- Work item
If a record holds a picture, leave the picture out, but write out everything else exactly.

* * *

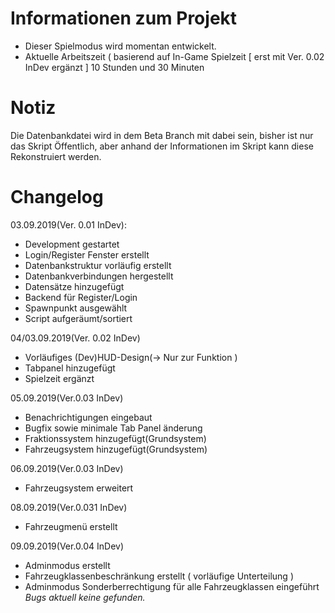 # Informationen zum Projekt
- Dieser Spielmodus wird momentan entwickelt.
- Aktuelle Arbeitszeit ( basierend auf In-Game Spielzeit [ erst mit Ver. 0.02 InDev ergänzt ] 10 Stunden und 30 Minuten

# Notiz
Die Datenbankdatei wird in dem Beta Branch mit dabei sein, bisher ist nur das Skript Öffentlich, aber anhand der Informationen im Skript kann diese Rekonstruiert werden.

# Changelog

03.09.2019(Ver. 0.01 InDev):
- Development gestartet
- Login/Register Fenster erstellt
- Datenbankstruktur vorläufig erstellt
- Datenbankverbindungen hergestellt
- Datensätze hinzugefügt
- Backend für Register/Login
- Spawnpunkt ausgewählt
- Script aufgeräumt/sortiert

04/03.09.2019(Ver. 0.02 InDev)
- Vorläufiges (Dev)HUD-Design(-> Nur zur Funktion )
- Tabpanel hinzugefügt
- Spielzeit ergänzt

05.09.2019(Ver.0.03 InDev)
- Benachrichtigungen eingebaut
- Bugfix sowie minimale Tab Panel änderung
- Fraktionssystem hinzugefügt(Grundsystem)
- Fahrzeugsystem hinzugefügt(Grundsystem)

06.09.2019(Ver.0.03 InDev)
- Fahrzeugsystem erweitert

08.09.2019(Ver.0.031 InDev)
- Fahrzeugmenü erstellt
 
09.09.2019(Ver.0.04 InDev)
- Adminmodus erstellt
- Fahrzeugklassenbeschränkung erstellt ( vorläufige Unterteilung )
- Adminmodus Sonderberrechtigung für alle Fahrzeugklassen eingeführt
*Bugs aktuell keine gefunden.*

* * *

- Solution for this task
 # Informationen zum Projekt
- Dieser Spielmodus wird momentan entwickelt.
- Aktuelle Arbeitszeit ( basierend auf In-Game Spielzeit [ erst mit Ver. 0.02 InDev ergänzt ] 10 Stunden und 30 Minuten

# Notiz
Die Datenbankdatei wird in dem Beta Branch mit dabei sein, bisher ist nur das Skript Öffentlich, aber anhand der Informationen im Skript kann diese Rekonstruiert werden.

# Changelog

03.09.2019(Ver. 0.01 InDev):
- Development gestartet
- Login/Register Fenster erstellt
- Datenbankstruktur vorläufig erstellt
- Datenbankverbindungen hergestellt
- Datensätze hinzugefügt
- Backend für Register/Login
- Spawnpunkt ausgewählt
- Script aufgeräumt/sortiert

04/03.09.2019(Ver. 0.02 InDev)
- Vorläufiges (Dev)HUD-Design(-> Nur zur Funktion )
- Tabpanel hinzugefügt
- Spielzeit ergänzt

05.09.2019(Ver.0.03 InDev)
- Benachrichtigungen eingebaut
- Bugfix sowie minimale Tab Panel änderung
- Fraktionssystem hinzugefügt(Grundsystem)
- Fahrzeugsystem hinzugefügt(Grundsystem)

06.09.2019(Ver.0.03 InDev)
- Fahrzeugsystem erweitert

08.09.2019(Ver.0.031 InDev)
- Fahrzeugmenü erstellt
 
09.09.2019(Ver.0.04 InDev)
- Adminmodus erstellt
- Fahrzeugklassenbeschränkung erstellt ( vorläufige Unterteilung )
- Adminmodus Sonderberrechtigung für alle Fahrzeugklassen eingeführt
*Bugs aktuell keine gefunden.*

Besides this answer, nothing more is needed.